:: Activity ::
Below are entries; print them exactly from the first line through the one containing "Problems 5 and".

● ● ● ● ●

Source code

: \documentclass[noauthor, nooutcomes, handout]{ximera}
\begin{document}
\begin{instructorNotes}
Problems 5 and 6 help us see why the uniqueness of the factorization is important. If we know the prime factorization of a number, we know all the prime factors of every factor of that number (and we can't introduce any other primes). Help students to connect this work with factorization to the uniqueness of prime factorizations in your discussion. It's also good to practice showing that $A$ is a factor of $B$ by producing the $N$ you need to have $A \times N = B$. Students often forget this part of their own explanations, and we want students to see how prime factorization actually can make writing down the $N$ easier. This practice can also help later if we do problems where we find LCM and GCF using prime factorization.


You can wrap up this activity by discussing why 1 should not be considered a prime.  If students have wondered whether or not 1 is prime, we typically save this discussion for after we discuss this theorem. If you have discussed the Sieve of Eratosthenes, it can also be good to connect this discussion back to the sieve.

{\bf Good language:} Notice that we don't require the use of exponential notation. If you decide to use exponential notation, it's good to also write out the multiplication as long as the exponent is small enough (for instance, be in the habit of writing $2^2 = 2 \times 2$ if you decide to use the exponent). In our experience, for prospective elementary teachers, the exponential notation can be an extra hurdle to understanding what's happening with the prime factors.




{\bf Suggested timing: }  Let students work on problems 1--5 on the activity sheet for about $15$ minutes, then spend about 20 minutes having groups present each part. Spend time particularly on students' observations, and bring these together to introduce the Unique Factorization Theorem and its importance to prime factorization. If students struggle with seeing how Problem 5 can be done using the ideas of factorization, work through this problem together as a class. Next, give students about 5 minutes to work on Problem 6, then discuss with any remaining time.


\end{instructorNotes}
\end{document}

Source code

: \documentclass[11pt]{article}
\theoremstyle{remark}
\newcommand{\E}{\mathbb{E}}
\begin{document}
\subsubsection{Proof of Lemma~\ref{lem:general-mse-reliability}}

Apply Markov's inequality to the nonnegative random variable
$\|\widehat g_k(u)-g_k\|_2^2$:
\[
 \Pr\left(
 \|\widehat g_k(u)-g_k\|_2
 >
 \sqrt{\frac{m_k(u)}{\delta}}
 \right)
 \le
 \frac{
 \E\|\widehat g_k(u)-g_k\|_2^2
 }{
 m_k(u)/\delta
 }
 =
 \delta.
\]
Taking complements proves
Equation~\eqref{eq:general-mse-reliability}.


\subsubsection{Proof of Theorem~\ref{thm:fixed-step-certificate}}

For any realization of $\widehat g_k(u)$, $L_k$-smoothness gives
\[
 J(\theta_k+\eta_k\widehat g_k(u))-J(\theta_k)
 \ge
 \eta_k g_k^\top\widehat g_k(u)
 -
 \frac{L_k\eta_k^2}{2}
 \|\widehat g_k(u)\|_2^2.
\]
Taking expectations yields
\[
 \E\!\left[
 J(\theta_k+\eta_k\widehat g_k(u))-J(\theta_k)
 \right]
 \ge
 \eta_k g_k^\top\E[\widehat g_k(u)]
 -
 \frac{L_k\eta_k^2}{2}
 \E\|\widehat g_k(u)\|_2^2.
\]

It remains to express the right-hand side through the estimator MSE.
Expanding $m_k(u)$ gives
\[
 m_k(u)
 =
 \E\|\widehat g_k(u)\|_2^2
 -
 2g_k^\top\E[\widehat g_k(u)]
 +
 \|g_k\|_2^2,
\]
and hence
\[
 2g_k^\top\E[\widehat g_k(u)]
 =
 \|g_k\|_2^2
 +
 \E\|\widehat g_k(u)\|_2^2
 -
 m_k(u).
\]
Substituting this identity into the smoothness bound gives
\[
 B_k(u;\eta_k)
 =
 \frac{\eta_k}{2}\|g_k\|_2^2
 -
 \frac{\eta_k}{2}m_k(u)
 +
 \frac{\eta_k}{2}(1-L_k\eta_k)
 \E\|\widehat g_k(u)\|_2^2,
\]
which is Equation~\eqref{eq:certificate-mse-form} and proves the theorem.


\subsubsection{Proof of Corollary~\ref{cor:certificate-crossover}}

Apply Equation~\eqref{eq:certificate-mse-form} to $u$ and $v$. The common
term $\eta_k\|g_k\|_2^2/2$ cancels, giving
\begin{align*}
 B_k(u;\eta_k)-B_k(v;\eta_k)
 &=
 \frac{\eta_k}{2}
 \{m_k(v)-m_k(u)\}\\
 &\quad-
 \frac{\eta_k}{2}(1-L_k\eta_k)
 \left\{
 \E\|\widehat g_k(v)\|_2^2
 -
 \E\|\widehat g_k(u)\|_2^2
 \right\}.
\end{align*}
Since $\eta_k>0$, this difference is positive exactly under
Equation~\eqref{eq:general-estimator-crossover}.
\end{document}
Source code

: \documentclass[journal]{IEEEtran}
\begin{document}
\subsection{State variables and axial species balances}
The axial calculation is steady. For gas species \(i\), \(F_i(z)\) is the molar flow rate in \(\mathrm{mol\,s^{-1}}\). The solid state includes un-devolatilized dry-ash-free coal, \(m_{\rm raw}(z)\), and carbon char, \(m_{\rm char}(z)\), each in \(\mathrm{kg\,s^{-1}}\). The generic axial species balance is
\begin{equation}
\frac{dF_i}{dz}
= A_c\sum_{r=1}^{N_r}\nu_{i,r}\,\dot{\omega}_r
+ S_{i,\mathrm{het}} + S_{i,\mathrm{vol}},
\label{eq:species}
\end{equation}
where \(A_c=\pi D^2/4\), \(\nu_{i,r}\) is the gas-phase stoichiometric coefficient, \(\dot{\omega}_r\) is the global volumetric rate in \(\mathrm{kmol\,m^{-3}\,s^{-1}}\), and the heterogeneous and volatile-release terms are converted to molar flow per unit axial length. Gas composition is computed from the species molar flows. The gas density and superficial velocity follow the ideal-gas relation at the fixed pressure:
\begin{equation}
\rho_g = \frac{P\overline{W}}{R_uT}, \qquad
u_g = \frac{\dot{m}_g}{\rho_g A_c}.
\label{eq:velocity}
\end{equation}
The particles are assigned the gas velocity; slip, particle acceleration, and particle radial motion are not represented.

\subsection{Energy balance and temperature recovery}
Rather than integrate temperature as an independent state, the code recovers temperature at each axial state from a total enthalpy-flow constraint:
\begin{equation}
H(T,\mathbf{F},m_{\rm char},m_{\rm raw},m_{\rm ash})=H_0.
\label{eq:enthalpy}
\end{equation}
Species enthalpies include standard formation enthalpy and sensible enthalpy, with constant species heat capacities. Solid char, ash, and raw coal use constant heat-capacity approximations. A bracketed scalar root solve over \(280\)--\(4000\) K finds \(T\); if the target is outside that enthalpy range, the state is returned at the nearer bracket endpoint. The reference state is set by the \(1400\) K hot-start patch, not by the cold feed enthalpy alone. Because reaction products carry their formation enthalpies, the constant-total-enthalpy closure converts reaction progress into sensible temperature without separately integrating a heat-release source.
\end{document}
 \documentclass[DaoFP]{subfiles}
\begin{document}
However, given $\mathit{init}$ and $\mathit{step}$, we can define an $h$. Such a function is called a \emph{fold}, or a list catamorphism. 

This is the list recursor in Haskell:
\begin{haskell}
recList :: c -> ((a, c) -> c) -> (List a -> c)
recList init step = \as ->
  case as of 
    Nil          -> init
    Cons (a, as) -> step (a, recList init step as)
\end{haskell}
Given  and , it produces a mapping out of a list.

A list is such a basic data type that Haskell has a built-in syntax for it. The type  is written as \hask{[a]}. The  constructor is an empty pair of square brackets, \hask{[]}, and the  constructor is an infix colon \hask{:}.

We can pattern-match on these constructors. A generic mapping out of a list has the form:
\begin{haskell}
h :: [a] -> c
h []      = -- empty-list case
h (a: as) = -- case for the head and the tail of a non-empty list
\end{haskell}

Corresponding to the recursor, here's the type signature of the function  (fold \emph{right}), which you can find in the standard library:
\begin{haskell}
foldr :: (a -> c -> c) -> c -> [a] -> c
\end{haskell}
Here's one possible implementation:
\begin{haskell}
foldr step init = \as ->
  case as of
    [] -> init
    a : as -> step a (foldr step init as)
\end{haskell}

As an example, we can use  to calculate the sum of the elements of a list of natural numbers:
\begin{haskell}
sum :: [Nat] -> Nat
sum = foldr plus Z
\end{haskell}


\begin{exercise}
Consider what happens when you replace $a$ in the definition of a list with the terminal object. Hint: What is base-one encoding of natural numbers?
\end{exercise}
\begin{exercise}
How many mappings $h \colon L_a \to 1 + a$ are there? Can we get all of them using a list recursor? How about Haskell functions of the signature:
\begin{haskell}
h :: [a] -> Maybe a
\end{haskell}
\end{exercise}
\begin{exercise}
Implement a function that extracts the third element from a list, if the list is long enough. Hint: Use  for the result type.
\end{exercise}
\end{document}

● ● ● ● ●

:: Completed task ::
Source code

: \documentclass[noauthor, nooutcomes, handout]{ximera}
\begin{document}
\begin{instructorNotes}
Problems 5 and 6 help us see why the uniqueness of the factorization is important. If we know the prime factorization of a number, we know all the prime factors of every factor of that number (and we can't introduce any other primes). Help students to connect this work with factorization to the uniqueness of prime factorizations in your discussion. It's also good to practice showing that $A$ is a factor of $B$ by producing the $N$ you need to have $A \times N = B$. Students often forget this part of their own explanations, and we want students to see how prime factorization actually can make writing down the $N$ easier. This practice can also help later if we do problems where we find LCM and GCF using prime factorization.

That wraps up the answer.